Collected data entries
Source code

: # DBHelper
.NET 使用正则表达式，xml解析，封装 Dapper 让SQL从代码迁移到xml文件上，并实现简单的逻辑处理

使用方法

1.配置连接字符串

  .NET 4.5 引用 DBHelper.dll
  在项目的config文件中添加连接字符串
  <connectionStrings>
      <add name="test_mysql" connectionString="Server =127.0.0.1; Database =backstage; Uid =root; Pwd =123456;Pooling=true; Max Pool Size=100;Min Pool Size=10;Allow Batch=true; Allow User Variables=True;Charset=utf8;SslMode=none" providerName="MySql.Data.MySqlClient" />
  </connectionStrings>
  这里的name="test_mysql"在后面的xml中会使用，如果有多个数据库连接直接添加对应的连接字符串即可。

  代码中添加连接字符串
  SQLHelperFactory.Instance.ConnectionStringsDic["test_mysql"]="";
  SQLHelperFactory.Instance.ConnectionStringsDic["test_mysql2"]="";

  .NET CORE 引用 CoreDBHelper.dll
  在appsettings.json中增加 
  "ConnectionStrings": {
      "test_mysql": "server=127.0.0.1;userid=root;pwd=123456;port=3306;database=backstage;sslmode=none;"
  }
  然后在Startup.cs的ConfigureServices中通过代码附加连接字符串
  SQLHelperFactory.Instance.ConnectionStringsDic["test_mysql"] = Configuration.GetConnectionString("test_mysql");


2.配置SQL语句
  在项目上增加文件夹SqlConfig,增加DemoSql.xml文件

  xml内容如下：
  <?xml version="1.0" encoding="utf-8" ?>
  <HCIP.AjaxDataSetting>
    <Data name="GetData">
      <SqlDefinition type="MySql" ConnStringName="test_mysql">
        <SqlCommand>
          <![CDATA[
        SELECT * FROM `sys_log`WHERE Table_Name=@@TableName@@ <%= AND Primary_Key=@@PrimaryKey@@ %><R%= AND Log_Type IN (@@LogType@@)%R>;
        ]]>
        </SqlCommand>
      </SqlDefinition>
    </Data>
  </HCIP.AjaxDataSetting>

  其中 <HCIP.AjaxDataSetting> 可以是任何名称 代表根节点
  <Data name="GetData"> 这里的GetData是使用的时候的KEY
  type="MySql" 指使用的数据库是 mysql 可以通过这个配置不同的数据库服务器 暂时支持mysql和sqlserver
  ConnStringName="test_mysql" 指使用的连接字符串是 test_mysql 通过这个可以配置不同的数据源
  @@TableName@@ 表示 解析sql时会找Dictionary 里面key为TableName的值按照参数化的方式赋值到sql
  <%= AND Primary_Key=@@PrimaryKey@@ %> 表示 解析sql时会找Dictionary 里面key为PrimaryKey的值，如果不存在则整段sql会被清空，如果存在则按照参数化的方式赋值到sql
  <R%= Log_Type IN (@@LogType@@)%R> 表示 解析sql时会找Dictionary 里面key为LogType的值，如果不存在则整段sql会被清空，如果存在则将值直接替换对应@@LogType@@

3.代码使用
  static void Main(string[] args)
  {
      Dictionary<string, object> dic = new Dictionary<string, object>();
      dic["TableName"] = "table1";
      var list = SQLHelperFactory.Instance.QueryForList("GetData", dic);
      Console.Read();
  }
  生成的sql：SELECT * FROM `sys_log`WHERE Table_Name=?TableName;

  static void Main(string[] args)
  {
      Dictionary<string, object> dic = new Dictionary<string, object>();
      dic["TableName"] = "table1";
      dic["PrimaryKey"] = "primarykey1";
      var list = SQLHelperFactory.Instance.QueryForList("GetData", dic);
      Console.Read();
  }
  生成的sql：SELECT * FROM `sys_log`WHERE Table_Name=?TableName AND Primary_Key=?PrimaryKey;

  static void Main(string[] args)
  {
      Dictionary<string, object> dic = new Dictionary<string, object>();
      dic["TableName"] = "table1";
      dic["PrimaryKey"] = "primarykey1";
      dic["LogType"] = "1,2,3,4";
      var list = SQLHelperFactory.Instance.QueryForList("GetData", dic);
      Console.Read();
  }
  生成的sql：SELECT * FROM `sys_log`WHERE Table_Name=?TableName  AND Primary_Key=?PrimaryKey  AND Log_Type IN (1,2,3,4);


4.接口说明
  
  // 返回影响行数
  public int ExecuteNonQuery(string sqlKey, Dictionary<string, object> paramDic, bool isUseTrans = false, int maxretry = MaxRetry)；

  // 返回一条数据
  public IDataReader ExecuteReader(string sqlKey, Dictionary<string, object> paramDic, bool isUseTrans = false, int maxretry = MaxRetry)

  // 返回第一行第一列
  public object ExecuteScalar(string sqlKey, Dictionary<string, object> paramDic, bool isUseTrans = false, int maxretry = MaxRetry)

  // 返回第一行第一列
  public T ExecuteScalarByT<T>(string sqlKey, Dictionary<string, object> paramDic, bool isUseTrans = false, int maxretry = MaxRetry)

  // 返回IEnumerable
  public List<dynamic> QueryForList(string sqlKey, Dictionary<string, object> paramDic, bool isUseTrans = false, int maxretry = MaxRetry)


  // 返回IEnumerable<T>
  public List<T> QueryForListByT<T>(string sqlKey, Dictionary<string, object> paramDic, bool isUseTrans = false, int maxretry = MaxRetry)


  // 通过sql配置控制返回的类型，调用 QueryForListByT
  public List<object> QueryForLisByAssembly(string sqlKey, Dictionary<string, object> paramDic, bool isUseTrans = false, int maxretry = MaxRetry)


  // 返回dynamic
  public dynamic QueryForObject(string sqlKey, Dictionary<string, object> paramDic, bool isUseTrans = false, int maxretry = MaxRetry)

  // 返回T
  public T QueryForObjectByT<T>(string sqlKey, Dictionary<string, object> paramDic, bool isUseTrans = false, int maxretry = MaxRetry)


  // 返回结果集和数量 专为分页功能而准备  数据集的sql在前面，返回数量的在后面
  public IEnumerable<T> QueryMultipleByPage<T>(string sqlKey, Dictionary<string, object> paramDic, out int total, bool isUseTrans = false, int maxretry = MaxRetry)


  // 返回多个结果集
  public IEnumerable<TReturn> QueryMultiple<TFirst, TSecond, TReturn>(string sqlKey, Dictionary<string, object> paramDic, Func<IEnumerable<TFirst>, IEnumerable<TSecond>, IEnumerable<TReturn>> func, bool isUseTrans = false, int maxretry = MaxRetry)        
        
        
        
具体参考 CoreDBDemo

Goal of the exercise:
Each line of the records must be reproduced exactly.

Worked solution:
Source code

: # DBHelper
.NET 使用正则表达式，xml解析，封装 Dapper 让SQL从代码迁移到xml文件上，并实现简单的逻辑处理

使用方法

1.配置连接字符串

  .NET 4.5 引用 DBHelper.dll
  在项目的config文件中添加连接字符串
  <connectionStrings>
      <add name="test_mysql" connectionString="Server =127.0.0.1; Database =backstage; Uid =root; Pwd =123456;Pooling=true; Max Pool Size=100;Min Pool Size=10;Allow Batch=true; Allow User Variables=True;Charset=utf8;SslMode=none" providerName="MySql.Data.MySqlClient" />
  </connectionStrings>
  这里的name="test_mysql"在后面的xml中会使用，如果有多个数据库连接直接添加对应的连接字符串即可。

  代码中添加连接字符串
  SQLHelperFactory.Instance.ConnectionStringsDic["test_mysql"]="";
  SQLHelperFactory.Instance.ConnectionStringsDic["test_mysql2"]="";

  .NET CORE 引用 CoreDBHelper.dll
  在appsettings.json中增加 
  "ConnectionStrings": {
      "test_mysql": "server=127.0.0.1;userid=root;pwd=123456;port=3306;database=backstage;sslmode=none;"
  }
  然后在Startup.cs的ConfigureServices中通过代码附加连接字符串
  SQLHelperFactory.Instance.ConnectionStringsDic["test_mysql"] = Configuration.GetConnectionString("test_mysql");


2.配置SQL语句
  在项目上增加文件夹SqlConfig,增加DemoSql.xml文件

  xml内容如下：
  <?xml version="1.0" encoding="utf-8" ?>
  <HCIP.AjaxDataSetting>
    <Data name="GetData">
      <SqlDefinition type="MySql" ConnStringName="test_mysql">
        <SqlCommand>
          <![CDATA[
        SELECT * FROM `sys_log`WHERE Table_Name=@@TableName@@ <%= AND Primary_Key=@@PrimaryKey@@ %><R%= AND Log_Type IN (@@LogType@@)%R>;
        ]]>
        </SqlCommand>
      </SqlDefinition>
    </Data>
  </HCIP.AjaxDataSetting>

  其中 <HCIP.AjaxDataSetting> 可以是任何名称 代表根节点
  <Data name="GetData"> 这里的GetData是使用的时候的KEY
  type="MySql" 指使用的数据库是 mysql 可以通过这个配置不同的数据库服务器 暂时支持mysql和sqlserver
  ConnStringName="test_mysql" 指使用的连接字符串是 test_mysql 通过这个可以配置不同的数据源
  @@TableName@@ 表示 解析sql时会找Dictionary 里面key为TableName的值按照参数化的方式赋值到sql
  <%= AND Primary_Key=@@PrimaryKey@@ %> 表示 解析sql时会找Dictionary 里面key为PrimaryKey的值，如果不存在则整段sql会被清空，如果存在则按照参数化的方式赋值到sql
  <R%= Log_Type IN (@@LogType@@)%R> 表示 解析sql时会找Dictionary 里面key为LogType的值，如果不存在则整段sql会被清空，如果存在则将值直接替换对应@@LogType@@

3.代码使用
  static void Main(string[] args)
  {
      Dictionary<string, object> dic = new Dictionary<string, object>();
      dic["TableName"] = "table1";
      var list = SQLHelperFactory.Instance.QueryForList("GetData", dic);
      Console.Read();
  }
  生成的sql：SELECT * FROM `sys_log`WHERE Table_Name=?TableName;

  static void Main(string[] args)
  {
      Dictionary<string, object> dic = new Dictionary<string, object>();
      dic["TableName"] = "table1";
      dic["PrimaryKey"] = "primarykey1";
      var list = SQLHelperFactory.Instance.QueryForList("GetData", dic);
      Console.Read();
  }
  生成的sql：SELECT * FROM `sys_log`WHERE Table_Name=?TableName AND Primary_Key=?PrimaryKey;

  static void Main(string[] args)
  {
      Dictionary<string, object> dic = new Dictionary<string, object>();
      dic["TableName"] = "table1";
      dic["PrimaryKey"] = "primarykey1";
      dic["LogType"] = "1,2,3,4";
      var list = SQLHelperFactory.Instance.QueryForList("GetData", dic);
      Console.Read();
  }
  生成的sql：SELECT * FROM `sys_log`WHERE Table_Name=?TableName  AND Primary_Key=?PrimaryKey  AND Log_Type IN (1,2,3,4);


4.接口说明
  
  // 返回影响行数
  public int ExecuteNonQuery(string sqlKey, Dictionary<string, object> paramDic, bool isUseTrans = false, int maxretry = MaxRetry)；

  // 返回一条数据
  public IDataReader ExecuteReader(string sqlKey, Dictionary<string, object> paramDic, bool isUseTrans = false, int maxretry = MaxRetry)

  // 返回第一行第一列
  public object ExecuteScalar(string sqlKey, Dictionary<string, object> paramDic, bool isUseTrans = false, int maxretry = MaxRetry)

  // 返回第一行第一列
  public T ExecuteScalarByT<T>(string sqlKey, Dictionary<string, object> paramDic, bool isUseTrans = false, int maxretry = MaxRetry)

  // 返回IEnumerable
  public List<dynamic> QueryForList(string sqlKey, Dictionary<string, object> paramDic, bool isUseTrans = false, int maxretry = MaxRetry)


  // 返回IEnumerable<T>
  public List<T> QueryForListByT<T>(string sqlKey, Dictionary<string, object> paramDic, bool isUseTrans = false, int maxretry = MaxRetry)


  // 通过sql配置控制返回的类型，调用 QueryForListByT
  public List<object> QueryForLisByAssembly(string sqlKey, Dictionary<string, object> paramDic, bool isUseTrans = false, int maxretry = MaxRetry)


  // 返回dynamic
  public dynamic QueryForObject(string sqlKey, Dictionary<string, object> paramDic, bool isUseTrans = false, int maxretry = MaxRetry)

  // 返回T
  public T QueryForObjectByT<T>(string sqlKey, Dictionary<string, object> paramDic, bool isUseTrans = false, int maxretry = MaxRetry)


  // 返回结果集和数量 专为分页功能而准备  数据集的sql在前面，返回数量的在后面
  public IEnumerable<T> QueryMultipleByPage<T>(string sqlKey, Dictionary<string, object> paramDic, out int total, bool isUseTrans = false, int maxretry = MaxRetry)


  // 返回多个结果集
  public IEnumerable<TReturn> QueryMultiple<TFirst, TSecond, TReturn>(string sqlKey, Dictionary<string, object> paramDic, Func<IEnumerable<TFirst>, IEnumerable<TSecond>, IEnumerable<TReturn>> func, bool isUseTrans = false, int maxretry = MaxRetry)        
        
        
        
具体参考 CoreDBDemo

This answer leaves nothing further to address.